Эмиграция начала издавать журнал «Община», приглашает сотрудничать. Писанина! Пуля более действенна, чем слово. Или даже этот подаренный итальянцами кинжал... А может, в самом деле написать? О беневентских событиях. Конечно же надо подвергнуть их анализу. Борьба есть борьба, ее удачи и поражения поучительны и должны быть известны всем. У трудящихся общий враг — бедность, эксплуатация, бесправие, — стало быть, и методы борьбы общие. Идея восстания, пусть она не осуществилась, пусть светлые порывы народа потоплены в крови — не убита, она живет, раскаленным гвоздем сидит в головах трудящихся, напоминая о себе постоянно, ежеминутно.
Статья была написана в несколько ночей — днем, в шуме и суете, он не мог сосредоточиться. Правда, не закончил ее, продолжил в следующем номере, все же основные мысли относительно беневентской попытки (он так и назвал ее — «беневентская попытка») изложил. Это были размышления, основанные на непосредственных впечатлениях участника. Так же, как в предыдущих статьях и сказках, Кравчинский призывал не складывать оружия, оттачивать и закалять его, через успехи и неудачи идти дальше, вперед. Партия, если говорить о ней как об организаторе борьбы, должна быть примером, авангардом, боевой группой единомышленников, вооруженной мечом.

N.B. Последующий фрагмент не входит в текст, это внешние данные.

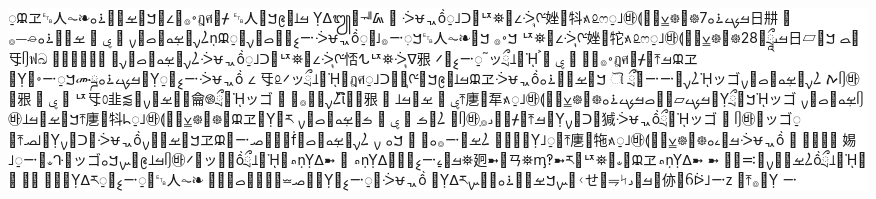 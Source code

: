 ࡚ᙜヱ␗㆟⏦❧ࠊࡣࡁ࡜ࡿ࠶ࡀ୙᭹࠾࡞࡟ฎศࡢᚋ
␗㆟ࠊࡣ᪉ࡓࡋࢆ
Ỵᐃ᭩ࡢᅰᮏ
ࡢ
ᑂᰝᆪồ࡚ࡋᑐ࡟ᅜ⛯୙᭹ᑂุᡤ㛗࡟㸯᭶௨ෆ࡚ࡋ㉳⟬ࡽ࠿⩣᪥ࡢ᪥ࡓࡗ࠶ࡀ7日㐩
ࢆ
ࠋࡍࡲࡁ࡛ࡀ࡜ࡇࡿࡍ

ۑ

ࡁ࡜ࡿ࠶ࡀ⌮⏤࡞ṇᙜ࡚࠸ࡘ࡟࡜ࡇࡿࡍࢆᑂᰝᆪồࠊ࡛࠸࡞ࡋࢆ࡚␗㆟⏦❧ࠊ࠾࡞
ࠊࡣ
ᅜ⛯୙᭹ᑂุᡤ㛗࡟㸰᭶௨ෆ࡚ࡋ㉳⟬ࡽ࠿⩣᪥ࡢ᪥ࡓࡅྲཱྀࢆ28日▱ࡢࡇ
ࠊࡣ㸦ᥦฟඛ

ࠋࡍࡲࡁ࡛ࡀ࡜ࡇࡿࡍࢆᑂᰝᆪồ࡚ࡋᑐ࡟ᅜ⛯୙᭹ᑂุᡤ㤳ᖍᅜ⛯ᑂุᐁ㸧
ࠚ࡚࠸ࡘ࡟࠼ッࡢࡋྲྀᾘ࠙

ۑ

୙࠾࡞࡟ฎศࡢᚋࡓ⤒ࢆᙜヱ⿢Ỵࠊ࡚࠸࠾࡟ሙྜࡓࡗ࠶ࡀ⿢Ỵ࡚࠸ࡘ࡟ᑂᰝᆪồ
᭹
㸦௨࠼ッࡢࡋྲྀᾘࡢฎศ࡚ࡋᑐ࡟⿢ุᡤࠊࡣ᪉ࡓࡋࢆᙜヱᑂᰝᆪồࠊࡣࡁ࡜ࡿ࠶ࡀ
ୗ
ࠋࡍࡲ࠸࠸࡜ࠖྲྀᾘッゴࠕ
ࠋࡍࡲࡁ࡛ࡀ࡜ࡇࡿࡍᥦ㉳ࢆ㸧

ۑ

ᅜ㸦௦韭⪅ࡣ⪅ࡁ࡭ࡍ࡜龠࿌ࡢྲྀᾘッゴ

ࠋࡍࡲࡾ࡞࡜ἲົ኱⮧㸧

ۑ

ࡁ࡜ࡓࡋ⤒㐣ࢆ㸴᭶࡚ࡋ㉳⟬ࡽ࠿⩣᪥ࡢ᪥ࡓࡗ▱ࢆ࡜ࡇࡓࡗ࠶ࡀ⿢Ỵࠊࡣྲྀᾘッゴ
ࡁ࡛ࡀ࡜ࡇࡿࡍᥦ㉳ࠊࡣࡁ࡜ࡓࡋ⤒㐣ࢆ㸯ᖺ࡚ࡋ㉳⟬ࡽ࠿⩣᪥ࡢ᪥ࡢᙜヱ⿢Ỵࡣཪ
ࡲ
ࠋࢇࡏ

ۑ

ࡏࡲࡁ࡛ࡀ࡜ࡇࡿࡍᥦ㉳ࡤࢀࡅ࡞࡛ᚋࡓ⤒ࢆ⿢Ỵࡿࡍᑐ࡟㺂ᑂᰝᆪồࡣྲྀᾘッゴ
ࢇ
ᥦ㉳ࢆッゴ࡚ࡋࡎ⤒ࢆ⿢Ỵࡿࡍᑐ࡟ᑂᰝᆪồࠊࡣࡁ࡜ࡿࡍヱᙜ࡟࠿ࢀࡎ࠸ࡢḟࠊࡀ
ࡍ
ࠋࡍࡲࡁ࡛ࡀ࡜ࡇࡿ


ࠋࡁ࡜࠸࡞ࡀ⿢Ỵࡶ࡚ࡋ⤒㐣ࢆ㸱᭶࡚ࡋ㉳⟬ࡽ࠿⩣᪥ࡢ᪥ࡓࢀࡉࡀᑂᰝᆪồ


㛫ࡿ࠸࡚ࡋಀᒓࡢッゴࡢࡑࠊࡀ᪉ࡓࡋᥦ㉳ࢆ࠼ッࡿࡵồࢆࡋྲྀᾘࡢ᭦ṇỴᐃ➼
࡟
᭦ṇỴᐃࡢ௚ࡓࢀࡉ࡚࠸ࡘ࡟⛯㢠➼ࡣㄢ⛯ᶆ‽➼ཪࡢᅜ⛯ࡿಀ࡟ᙜヱ᭦ṇỴᐃ➼
➼
ࠋࡁ࡜ࡿࡍ࡜࠺ࡼࡵồࢆࡋྲྀᾘࡢ


ࡣỴᐃཪࡢ࡚࠸ࡘ࡟࡚␗㆟⏦❧
ࡿࡎ⏕ࡾࡼ࡟࡜ࡇࡿ⤒ࢆ⿢Ỵࡢ࡚࠸ࡘ࡟ᑂᰝᆪồ
ࡣỴᐃཪࡢࡑ௚ࡢࡑࠊࡁ࡜ࡿ࠶ࡀᚲせࡢ⥭ᛴࡵࡓࡿࡅ㑊ࢆᦆᐖ࠸ࡋⴭ
࡞⤒ࢆ⿢Ỵ
࠸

Раздумья над итальянскими событиями были прерваны приговором участникам процесса. Двадцать третьего, сообщали газеты, закончился суд «по делу революционной пропаганды в империи». Двадцать третьего, соображал Сергей, пять дней тому назад. Ипполит, Рогачев, Войнаральский, Ковалик осуждены на десять лет каторги с лишением всех имущественных прав... Синегуб, Шишко, Квятковский — по девять лет каторги... Несколько дней назад... Теперь они, видимо, уже на этапе, по дороге в Сибирь, их ожидает там смерть. Голодная, холодная смерть. Без родных, даже без близких. Смерть среди вечной мерзлоты, безмолвия, в необъятной тундре... Их необходимо освободить. Для этого надо ехать.
Кравчинский отодвинул сборник «Из-за крат», составленный недавно женевцами из стихов участников процесса, быстро заходил по комнате. Комната была маленькой, и он каждый раз на что-то натыкался, сердился, неустанно лохматил свою шевелюру...
Ехать, несмотря ни на что!
Заскрипели ступеньки, кто-то поднимался. Быстро, торопливо. Сергей прислушивался. Кажется, пробуют открыть. Он подошел к двери, повернул ключ — на пороге раскрасневшийся, задыхающийся от быстрой ходьбы стоял Клеменц.